*** Opening TASK DATA ***
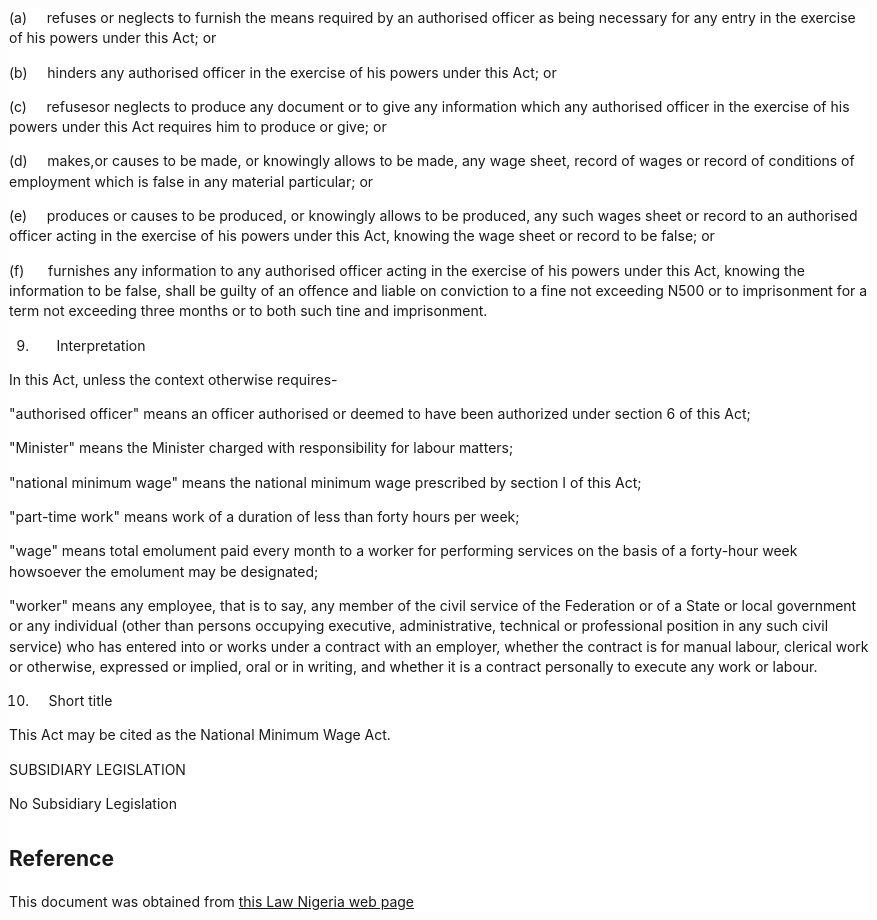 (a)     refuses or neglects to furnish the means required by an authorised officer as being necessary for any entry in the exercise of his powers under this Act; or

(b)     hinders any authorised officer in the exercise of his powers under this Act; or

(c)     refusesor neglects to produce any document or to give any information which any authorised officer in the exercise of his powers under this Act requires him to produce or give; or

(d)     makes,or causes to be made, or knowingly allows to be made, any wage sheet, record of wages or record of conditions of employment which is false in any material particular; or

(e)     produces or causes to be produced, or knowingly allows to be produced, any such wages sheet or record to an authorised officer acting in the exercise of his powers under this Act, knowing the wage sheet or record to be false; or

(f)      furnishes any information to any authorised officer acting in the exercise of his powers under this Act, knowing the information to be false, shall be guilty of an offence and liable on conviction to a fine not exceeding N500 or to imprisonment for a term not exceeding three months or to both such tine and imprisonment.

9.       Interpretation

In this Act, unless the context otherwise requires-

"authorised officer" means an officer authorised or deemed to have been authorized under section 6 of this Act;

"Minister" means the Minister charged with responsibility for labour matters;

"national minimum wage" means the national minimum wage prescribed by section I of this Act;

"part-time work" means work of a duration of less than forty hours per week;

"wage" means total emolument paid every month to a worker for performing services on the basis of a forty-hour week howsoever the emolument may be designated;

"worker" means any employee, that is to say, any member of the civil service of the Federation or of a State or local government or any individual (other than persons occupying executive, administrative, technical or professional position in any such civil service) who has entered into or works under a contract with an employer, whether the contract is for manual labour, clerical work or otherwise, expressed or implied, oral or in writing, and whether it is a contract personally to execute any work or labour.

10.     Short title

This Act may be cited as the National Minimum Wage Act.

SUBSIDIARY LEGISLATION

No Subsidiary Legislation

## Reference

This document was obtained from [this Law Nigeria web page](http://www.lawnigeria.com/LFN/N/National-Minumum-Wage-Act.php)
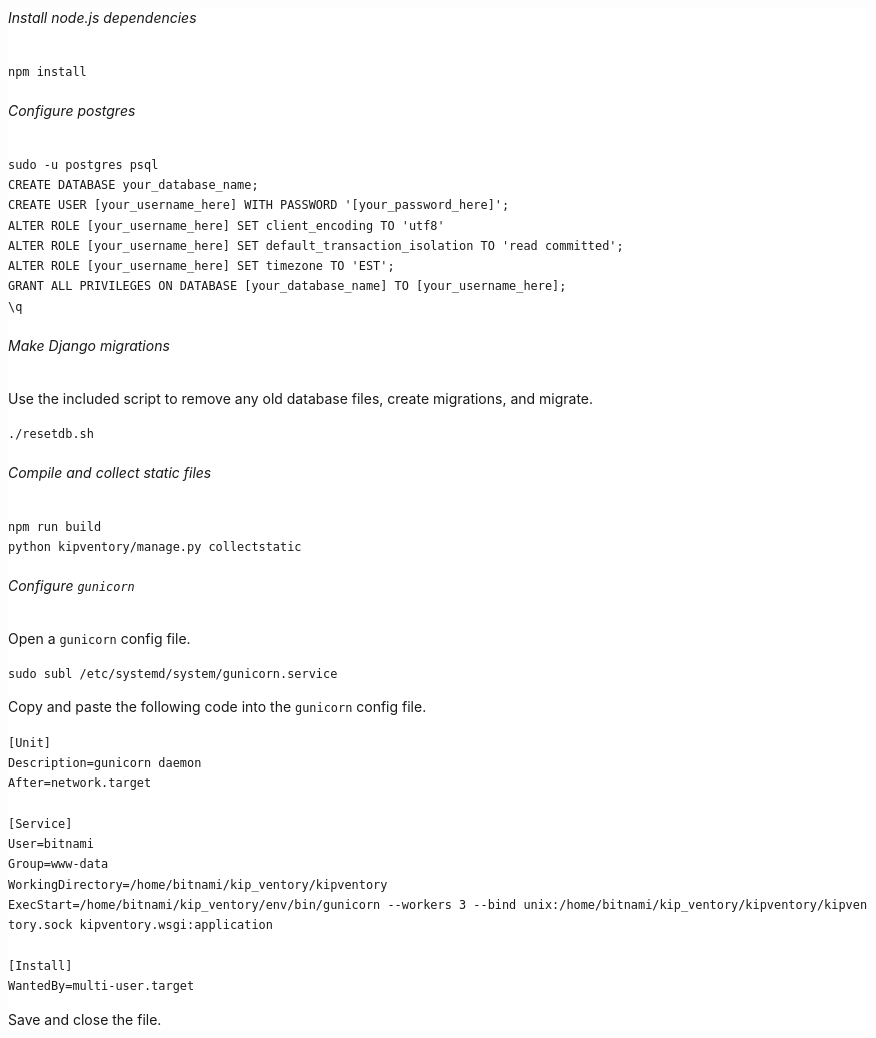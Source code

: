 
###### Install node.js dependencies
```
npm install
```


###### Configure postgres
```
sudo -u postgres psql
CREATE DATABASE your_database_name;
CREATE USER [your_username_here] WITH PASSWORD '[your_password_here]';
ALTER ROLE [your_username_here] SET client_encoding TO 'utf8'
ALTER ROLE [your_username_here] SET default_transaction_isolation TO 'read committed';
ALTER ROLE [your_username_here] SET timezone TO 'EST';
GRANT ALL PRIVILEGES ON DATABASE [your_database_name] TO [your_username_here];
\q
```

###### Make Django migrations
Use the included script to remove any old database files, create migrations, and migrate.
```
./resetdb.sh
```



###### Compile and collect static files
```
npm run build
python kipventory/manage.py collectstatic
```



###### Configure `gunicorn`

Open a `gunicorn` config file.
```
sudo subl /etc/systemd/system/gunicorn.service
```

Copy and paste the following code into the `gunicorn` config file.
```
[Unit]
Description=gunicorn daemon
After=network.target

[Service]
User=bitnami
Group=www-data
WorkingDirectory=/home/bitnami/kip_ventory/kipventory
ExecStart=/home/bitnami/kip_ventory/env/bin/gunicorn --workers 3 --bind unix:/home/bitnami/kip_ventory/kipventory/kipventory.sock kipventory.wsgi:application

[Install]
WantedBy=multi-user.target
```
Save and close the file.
*** Closing TASK DATA ***
An exact copy of all the records is required, with the pictures omitted.

◆ **SOLUTION FOR THIS PROBLEM**:
 (a)     refuses or neglects to furnish the means required by an authorised officer as being necessary for any entry in the exercise of his powers under this Act; or

(b)     hinders any authorised officer in the exercise of his powers under this Act; or

(c)     refusesor neglects to produce any document or to give any information which any authorised officer in the exercise of his powers under this Act requires him to produce or give; or

(d)     makes,or causes to be made, or knowingly allows to be made, any wage sheet, record of wages or record of conditions of employment which is false in any material particular; or

(e)     produces or causes to be produced, or knowingly allows to be produced, any such wages sheet or record to an authorised officer acting in the exercise of his powers under this Act, knowing the wage sheet or record to be false; or

(f)      furnishes any information to any authorised officer acting in the exercise of his powers under this Act, knowing the information to be false, shall be guilty of an offence and liable on conviction to a fine not exceeding N500 or to imprisonment for a term not exceeding three months or to both such tine and imprisonment.

9.       Interpretation

In this Act, unless the context otherwise requires-

"authorised officer" means an officer authorised or deemed to have been authorized under section 6 of this Act;

"Minister" means the Minister charged with responsibility for labour matters;

"national minimum wage" means the national minimum wage prescribed by section I of this Act;

"part-time work" means work of a duration of less than forty hours per week;

"wage" means total emolument paid every month to a worker for performing services on the basis of a forty-hour week howsoever the emolument may be designated;

"worker" means any employee, that is to say, any member of the civil service of the Federation or of a State or local government or any individual (other than persons occupying executive, administrative, technical or professional position in any such civil service) who has entered into or works under a contract with an employer, whether the contract is for manual labour, clerical work or otherwise, expressed or implied, oral or in writing, and whether it is a contract personally to execute any work or labour.

10.     Short title

This Act may be cited as the National Minimum Wage Act.

SUBSIDIARY LEGISLATION

No Subsidiary Legislation

## Reference

This document was obtained from [this Law Nigeria web page](http://www.lawnigeria.com/LFN/N/National-Minumum-Wage-Act.php)
Source code

: 
###### Install node.js dependencies
```
npm install
```


###### Configure postgres
```
sudo -u postgres psql
CREATE DATABASE your_database_name;
CREATE USER [your_username_here] WITH PASSWORD '[your_password_here]';
ALTER ROLE [your_username_here] SET client_encoding TO 'utf8'
ALTER ROLE [your_username_here] SET default_transaction_isolation TO 'read committed';
ALTER ROLE [your_username_here] SET timezone TO 'EST';
GRANT ALL PRIVILEGES ON DATABASE [your_database_name] TO [your_username_here];
\q
```

###### Make Django migrations
Use the included script to remove any old database files, create migrations, and migrate.
```
./resetdb.sh
```



###### Compile and collect static files
```
npm run build
python kipventory/manage.py collectstatic
```



###### Configure `gunicorn`

Open a `gunicorn` config file.
```
sudo subl /etc/systemd/system/gunicorn.service
```

Copy and paste the following code into the `gunicorn` config file.
```
[Unit]
Description=gunicorn daemon
After=network.target

[Service]
User=bitnami
Group=www-data
WorkingDirectory=/home/bitnami/kip_ventory/kipventory
ExecStart=/home/bitnami/kip_ventory/env/bin/gunicorn --workers 3 --bind unix:/home/bitnami/kip_ventory/kipventory/kipventory.sock kipventory.wsgi:application

[Install]
WantedBy=multi-user.target
```
Save and close the file.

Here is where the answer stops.